記述式答案の採点の難しさ

iPadを手に入れてから、あれこれと遊ぶのに夢中で、すっかりとブログのことを忘れていました。申し訳ありません。

とはいえ、本当に遊んでいたわけではなく、来年度以降の活用法を考えたりアプリの使用感を試したりと何だかんだ忙しかったわけです。はい。

と、言い訳を軽くかましたところで今日の本題について書いていきましょう。

 

至誠塾では、毎月「月例テスト」を希望者に対して実施しております。

内容は2次試験レベルの問題を本番さながらの時間(90分〜120分程度)で解くというものです。1問あたり30分前後の時間をかけることを想定してテストを作っています。

学校の定期テストでは、1つの大問にかけられる時間が10分程度しかないような場合が多く、じっくりと考えて問題と向き合うような機会がなかなかありません。そのため、解き方を事前に覚えておき「これはこうやってやるんだった」という記憶に頼って解くということになるのです。

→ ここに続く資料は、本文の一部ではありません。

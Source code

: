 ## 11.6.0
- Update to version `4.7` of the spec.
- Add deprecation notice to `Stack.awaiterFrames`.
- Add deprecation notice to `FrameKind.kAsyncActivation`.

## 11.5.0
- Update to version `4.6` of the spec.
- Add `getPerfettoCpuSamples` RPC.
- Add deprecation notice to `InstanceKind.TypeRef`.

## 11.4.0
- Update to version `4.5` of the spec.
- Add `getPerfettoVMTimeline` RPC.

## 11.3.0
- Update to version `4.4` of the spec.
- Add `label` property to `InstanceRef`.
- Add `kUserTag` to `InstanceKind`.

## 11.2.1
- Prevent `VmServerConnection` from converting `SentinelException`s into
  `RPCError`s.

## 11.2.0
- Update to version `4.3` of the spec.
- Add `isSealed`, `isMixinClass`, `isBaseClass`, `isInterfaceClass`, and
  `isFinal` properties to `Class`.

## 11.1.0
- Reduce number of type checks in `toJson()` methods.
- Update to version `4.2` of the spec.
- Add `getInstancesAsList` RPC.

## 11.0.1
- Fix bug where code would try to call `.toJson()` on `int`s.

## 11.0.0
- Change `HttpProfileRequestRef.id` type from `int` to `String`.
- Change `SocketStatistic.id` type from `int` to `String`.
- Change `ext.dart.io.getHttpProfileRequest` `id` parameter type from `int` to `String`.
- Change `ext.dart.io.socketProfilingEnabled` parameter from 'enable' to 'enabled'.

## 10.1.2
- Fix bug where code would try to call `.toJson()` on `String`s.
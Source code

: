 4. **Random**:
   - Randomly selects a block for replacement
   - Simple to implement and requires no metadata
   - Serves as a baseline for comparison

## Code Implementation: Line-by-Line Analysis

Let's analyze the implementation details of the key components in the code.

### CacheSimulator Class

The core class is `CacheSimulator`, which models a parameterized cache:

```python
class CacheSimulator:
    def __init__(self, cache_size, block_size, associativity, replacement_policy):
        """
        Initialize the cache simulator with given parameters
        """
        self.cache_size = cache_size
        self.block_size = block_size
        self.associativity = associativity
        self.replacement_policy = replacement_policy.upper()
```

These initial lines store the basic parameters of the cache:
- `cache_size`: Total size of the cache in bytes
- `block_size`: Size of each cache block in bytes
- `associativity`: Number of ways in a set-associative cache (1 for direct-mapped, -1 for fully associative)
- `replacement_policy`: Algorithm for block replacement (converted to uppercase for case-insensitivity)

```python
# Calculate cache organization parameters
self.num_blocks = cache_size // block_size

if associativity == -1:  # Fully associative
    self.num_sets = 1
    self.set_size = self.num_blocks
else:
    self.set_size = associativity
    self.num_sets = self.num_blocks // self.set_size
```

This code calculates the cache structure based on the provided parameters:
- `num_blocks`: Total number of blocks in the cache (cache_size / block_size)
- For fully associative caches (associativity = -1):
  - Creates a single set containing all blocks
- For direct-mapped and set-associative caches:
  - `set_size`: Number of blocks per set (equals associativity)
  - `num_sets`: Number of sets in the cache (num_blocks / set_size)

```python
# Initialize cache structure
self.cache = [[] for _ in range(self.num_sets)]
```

私がいつもパターン暗記について批判しているのは、こうした学習を続けていると、「考える」ことをまったくしなくなるという傾向が非常に強いからです。そして「考える」ということが「自分の知っている問題かどうか」を判断するだけという状態に陥ってしまうからです。事実、2次試験レベルの問題であっても「見たことがある」「見たことがない」あるいは「知っている」「知らない」という判断基準でしか考えられない生徒が多くいます。大学が見たいのは「どれだけ知っているか」ではなく「どのように考えるのか」ということであり、とくに数学ではほとんどの大学の2次試験が記述式の問題となっていることからも、それは明らかなことです。

おっと、少し話が逸れてきました・・・。問題はそこではなく、記述式答案の採点の難しさでしたね。

塾の月例テストでも、最初は白紙答案が目立つのですが、きちんと考える練習を積んでいくと、解答用紙がびっしり埋まるくらいの答案を作れる生徒が増えてきます。

そして、ここからが問題になります。

テストについては、まず、問題を作った後に模範解答を自分で作るのですが、その際、生徒が考えそうなことを想定し、いくつかの考えれらる答案を準備しておきます(この段階ですでに結構大変です!)。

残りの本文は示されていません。